■ WHAT THE TASK REQUIRES
Using the entries that follow, report how many lines contain the word "imgsize". Only the number is wanted.

■ INFORMATION SUPPLIED

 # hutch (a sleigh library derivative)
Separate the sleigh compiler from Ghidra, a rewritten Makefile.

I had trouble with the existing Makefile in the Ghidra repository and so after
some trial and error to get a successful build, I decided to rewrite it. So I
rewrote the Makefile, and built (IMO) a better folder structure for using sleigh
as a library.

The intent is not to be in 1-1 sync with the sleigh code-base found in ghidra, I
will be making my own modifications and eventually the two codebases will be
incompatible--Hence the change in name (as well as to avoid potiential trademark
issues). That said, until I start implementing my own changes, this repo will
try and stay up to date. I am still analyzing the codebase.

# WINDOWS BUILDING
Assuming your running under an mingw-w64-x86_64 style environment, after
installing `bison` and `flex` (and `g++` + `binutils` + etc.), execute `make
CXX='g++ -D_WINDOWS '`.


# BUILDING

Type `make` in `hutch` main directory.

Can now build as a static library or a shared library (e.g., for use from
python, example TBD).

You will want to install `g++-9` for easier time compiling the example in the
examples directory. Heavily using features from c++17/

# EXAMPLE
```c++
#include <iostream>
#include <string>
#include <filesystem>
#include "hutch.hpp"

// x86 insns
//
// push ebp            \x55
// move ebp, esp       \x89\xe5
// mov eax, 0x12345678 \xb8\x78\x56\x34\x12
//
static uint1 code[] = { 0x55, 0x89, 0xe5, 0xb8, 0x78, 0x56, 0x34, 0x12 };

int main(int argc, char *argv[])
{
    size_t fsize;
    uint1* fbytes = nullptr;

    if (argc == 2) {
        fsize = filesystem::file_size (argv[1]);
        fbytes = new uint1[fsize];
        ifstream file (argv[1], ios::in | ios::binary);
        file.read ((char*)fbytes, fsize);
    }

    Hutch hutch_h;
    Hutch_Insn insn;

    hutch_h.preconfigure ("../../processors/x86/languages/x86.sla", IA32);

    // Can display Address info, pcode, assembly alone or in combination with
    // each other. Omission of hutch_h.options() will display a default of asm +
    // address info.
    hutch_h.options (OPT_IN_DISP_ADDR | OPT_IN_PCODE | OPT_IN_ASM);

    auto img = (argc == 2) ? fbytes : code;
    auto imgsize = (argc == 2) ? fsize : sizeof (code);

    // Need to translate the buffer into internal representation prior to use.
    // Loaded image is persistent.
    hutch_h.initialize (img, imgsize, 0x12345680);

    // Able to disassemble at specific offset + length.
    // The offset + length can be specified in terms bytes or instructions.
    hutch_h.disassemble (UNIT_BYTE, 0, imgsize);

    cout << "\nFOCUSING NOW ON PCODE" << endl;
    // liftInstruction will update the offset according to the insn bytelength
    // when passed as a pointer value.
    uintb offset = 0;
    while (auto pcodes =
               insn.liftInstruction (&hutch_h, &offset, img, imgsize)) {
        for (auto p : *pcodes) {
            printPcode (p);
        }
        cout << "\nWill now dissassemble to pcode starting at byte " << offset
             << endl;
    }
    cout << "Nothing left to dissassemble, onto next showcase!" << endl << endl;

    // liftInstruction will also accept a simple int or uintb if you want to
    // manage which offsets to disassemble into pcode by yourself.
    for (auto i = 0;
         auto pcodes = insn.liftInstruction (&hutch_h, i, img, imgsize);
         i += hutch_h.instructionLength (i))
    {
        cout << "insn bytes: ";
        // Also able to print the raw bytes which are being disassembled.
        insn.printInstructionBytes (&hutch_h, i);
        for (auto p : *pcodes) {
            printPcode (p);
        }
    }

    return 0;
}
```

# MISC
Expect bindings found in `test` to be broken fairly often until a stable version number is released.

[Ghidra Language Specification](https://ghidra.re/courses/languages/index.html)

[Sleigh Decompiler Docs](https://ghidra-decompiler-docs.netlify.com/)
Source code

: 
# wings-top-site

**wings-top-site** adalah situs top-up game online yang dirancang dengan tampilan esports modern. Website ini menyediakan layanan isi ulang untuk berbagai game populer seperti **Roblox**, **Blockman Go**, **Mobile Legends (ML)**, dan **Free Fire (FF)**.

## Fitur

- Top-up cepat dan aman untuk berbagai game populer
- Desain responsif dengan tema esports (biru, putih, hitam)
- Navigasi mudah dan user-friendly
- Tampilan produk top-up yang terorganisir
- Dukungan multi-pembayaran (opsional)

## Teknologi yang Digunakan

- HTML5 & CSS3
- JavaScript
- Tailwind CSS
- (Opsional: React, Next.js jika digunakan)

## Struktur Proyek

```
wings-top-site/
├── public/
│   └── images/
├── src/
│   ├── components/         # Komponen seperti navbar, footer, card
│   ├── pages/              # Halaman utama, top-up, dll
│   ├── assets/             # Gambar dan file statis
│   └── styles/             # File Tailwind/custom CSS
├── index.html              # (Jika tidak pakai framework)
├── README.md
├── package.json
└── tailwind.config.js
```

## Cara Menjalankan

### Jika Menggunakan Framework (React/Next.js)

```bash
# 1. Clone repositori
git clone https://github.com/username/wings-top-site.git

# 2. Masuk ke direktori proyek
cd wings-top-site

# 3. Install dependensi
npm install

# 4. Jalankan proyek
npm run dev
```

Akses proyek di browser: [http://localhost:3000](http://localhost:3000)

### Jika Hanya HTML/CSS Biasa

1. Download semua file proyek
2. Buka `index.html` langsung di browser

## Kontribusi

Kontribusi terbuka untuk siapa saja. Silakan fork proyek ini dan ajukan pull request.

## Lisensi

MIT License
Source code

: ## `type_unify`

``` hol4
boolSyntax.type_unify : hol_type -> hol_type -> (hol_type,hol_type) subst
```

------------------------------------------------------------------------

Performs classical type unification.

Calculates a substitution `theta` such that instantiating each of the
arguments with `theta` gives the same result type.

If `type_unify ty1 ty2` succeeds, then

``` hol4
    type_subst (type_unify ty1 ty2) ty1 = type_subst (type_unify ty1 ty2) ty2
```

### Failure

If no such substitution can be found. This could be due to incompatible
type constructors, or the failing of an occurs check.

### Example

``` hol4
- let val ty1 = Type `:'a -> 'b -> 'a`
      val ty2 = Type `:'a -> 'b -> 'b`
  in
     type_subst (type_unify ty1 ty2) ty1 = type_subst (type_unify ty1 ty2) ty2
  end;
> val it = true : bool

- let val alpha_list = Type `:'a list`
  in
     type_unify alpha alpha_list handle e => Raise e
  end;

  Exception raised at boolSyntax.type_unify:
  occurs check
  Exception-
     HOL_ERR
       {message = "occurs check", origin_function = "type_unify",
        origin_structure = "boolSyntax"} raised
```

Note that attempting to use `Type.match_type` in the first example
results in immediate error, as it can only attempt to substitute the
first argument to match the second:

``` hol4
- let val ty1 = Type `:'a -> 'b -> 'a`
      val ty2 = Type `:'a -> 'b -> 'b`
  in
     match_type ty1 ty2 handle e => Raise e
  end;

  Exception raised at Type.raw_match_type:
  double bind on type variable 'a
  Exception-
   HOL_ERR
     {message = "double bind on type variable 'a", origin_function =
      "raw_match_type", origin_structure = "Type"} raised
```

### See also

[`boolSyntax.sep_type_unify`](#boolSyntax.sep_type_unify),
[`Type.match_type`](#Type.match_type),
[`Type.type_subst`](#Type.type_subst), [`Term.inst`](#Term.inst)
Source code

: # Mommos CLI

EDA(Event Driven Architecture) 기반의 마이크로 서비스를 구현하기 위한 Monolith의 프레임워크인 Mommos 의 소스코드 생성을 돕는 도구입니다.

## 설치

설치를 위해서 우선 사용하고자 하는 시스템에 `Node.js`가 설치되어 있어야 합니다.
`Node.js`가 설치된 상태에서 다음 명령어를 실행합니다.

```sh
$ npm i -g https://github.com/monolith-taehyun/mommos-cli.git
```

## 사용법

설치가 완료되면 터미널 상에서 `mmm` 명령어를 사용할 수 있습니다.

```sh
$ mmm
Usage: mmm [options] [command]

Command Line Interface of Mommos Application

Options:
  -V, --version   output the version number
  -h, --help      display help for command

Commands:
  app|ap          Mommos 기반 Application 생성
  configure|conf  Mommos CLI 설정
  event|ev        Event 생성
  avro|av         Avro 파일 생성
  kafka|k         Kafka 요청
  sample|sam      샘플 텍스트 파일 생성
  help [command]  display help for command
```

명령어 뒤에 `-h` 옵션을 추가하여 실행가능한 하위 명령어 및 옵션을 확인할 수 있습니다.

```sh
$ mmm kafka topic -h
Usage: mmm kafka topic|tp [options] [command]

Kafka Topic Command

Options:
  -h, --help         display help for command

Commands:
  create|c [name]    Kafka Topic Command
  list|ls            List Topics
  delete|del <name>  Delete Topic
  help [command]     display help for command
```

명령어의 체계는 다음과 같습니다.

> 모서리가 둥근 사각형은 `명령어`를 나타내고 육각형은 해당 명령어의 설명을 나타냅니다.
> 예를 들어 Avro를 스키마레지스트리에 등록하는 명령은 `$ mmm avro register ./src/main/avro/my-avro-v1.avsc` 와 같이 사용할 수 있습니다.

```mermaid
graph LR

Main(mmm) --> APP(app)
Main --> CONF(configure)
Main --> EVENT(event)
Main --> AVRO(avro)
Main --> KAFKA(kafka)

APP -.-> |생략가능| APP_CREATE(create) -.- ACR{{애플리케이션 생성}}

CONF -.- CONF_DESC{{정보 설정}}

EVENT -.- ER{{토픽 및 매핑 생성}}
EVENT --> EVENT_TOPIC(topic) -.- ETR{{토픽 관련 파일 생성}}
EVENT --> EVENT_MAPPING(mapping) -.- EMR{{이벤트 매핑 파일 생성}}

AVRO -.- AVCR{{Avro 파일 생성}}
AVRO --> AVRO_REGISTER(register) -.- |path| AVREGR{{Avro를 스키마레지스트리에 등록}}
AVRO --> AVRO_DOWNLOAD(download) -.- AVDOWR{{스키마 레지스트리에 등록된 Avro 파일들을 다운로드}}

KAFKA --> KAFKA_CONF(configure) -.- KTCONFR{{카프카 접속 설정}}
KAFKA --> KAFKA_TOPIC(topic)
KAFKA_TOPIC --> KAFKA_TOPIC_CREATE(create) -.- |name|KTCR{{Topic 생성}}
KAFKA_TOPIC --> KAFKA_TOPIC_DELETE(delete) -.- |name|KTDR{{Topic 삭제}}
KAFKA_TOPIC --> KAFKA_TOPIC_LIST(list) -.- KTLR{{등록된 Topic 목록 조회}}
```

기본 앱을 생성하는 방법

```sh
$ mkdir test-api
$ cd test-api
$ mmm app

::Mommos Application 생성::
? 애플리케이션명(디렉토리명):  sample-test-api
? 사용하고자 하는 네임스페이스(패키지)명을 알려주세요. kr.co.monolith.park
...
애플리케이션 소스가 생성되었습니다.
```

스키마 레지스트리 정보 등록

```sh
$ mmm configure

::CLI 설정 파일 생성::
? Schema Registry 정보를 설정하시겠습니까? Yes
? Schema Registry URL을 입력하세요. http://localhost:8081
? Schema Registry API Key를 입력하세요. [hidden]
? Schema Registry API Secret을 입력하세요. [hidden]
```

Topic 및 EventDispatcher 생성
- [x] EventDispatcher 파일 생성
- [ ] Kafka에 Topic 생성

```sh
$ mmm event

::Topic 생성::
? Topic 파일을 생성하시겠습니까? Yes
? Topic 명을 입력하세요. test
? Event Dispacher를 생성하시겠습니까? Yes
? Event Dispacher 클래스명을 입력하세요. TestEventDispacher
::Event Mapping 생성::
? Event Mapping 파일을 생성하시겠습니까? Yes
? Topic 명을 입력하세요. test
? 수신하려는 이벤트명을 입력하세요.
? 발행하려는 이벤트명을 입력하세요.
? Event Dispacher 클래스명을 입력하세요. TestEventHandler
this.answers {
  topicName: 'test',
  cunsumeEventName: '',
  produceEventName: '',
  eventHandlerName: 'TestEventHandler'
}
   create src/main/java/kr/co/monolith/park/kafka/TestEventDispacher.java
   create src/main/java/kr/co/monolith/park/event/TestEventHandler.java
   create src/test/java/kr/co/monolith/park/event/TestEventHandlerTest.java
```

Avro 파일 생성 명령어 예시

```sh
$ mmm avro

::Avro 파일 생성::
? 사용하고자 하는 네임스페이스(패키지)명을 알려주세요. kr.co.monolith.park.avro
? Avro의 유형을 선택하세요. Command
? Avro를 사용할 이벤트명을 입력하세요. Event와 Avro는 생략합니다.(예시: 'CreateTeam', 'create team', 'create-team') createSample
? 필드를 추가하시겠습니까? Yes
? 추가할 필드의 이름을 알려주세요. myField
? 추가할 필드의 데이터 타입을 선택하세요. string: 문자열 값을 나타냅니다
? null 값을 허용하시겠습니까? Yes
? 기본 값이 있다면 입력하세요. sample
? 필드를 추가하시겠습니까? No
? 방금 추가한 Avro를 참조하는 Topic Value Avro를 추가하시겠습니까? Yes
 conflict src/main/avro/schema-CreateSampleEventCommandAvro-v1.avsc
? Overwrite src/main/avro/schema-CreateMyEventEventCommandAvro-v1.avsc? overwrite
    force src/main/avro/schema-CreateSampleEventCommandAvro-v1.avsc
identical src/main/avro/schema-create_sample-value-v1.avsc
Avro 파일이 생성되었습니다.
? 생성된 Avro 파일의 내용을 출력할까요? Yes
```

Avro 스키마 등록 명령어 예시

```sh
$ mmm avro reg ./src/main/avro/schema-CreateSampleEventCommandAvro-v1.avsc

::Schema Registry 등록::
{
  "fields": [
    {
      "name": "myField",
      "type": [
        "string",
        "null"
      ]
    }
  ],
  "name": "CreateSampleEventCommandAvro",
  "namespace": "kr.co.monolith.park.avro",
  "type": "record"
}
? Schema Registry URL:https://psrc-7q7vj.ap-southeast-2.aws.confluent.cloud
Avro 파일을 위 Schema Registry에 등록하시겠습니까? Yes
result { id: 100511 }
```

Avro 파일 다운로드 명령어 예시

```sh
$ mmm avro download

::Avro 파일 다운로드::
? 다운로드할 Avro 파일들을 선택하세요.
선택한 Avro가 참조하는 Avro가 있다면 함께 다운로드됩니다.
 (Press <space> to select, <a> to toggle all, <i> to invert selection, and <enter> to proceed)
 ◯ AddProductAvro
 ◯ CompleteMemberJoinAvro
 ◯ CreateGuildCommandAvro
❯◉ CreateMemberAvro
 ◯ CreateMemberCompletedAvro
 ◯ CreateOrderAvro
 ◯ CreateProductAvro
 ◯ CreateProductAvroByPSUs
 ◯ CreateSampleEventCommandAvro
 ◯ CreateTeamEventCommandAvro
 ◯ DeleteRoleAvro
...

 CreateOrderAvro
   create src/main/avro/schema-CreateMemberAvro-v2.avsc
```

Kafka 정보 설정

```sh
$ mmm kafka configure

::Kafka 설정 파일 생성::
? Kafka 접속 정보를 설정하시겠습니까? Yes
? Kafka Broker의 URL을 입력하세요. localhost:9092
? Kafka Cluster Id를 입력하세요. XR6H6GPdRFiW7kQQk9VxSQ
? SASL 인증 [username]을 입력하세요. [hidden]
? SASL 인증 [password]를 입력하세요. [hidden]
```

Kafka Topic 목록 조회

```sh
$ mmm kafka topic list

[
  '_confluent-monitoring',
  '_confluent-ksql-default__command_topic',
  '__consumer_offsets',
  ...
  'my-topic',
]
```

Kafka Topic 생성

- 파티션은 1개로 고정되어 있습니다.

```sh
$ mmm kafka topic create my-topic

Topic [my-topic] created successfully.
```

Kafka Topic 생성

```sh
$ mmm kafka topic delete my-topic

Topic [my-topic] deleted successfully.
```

■ EXERCISE RESULT
5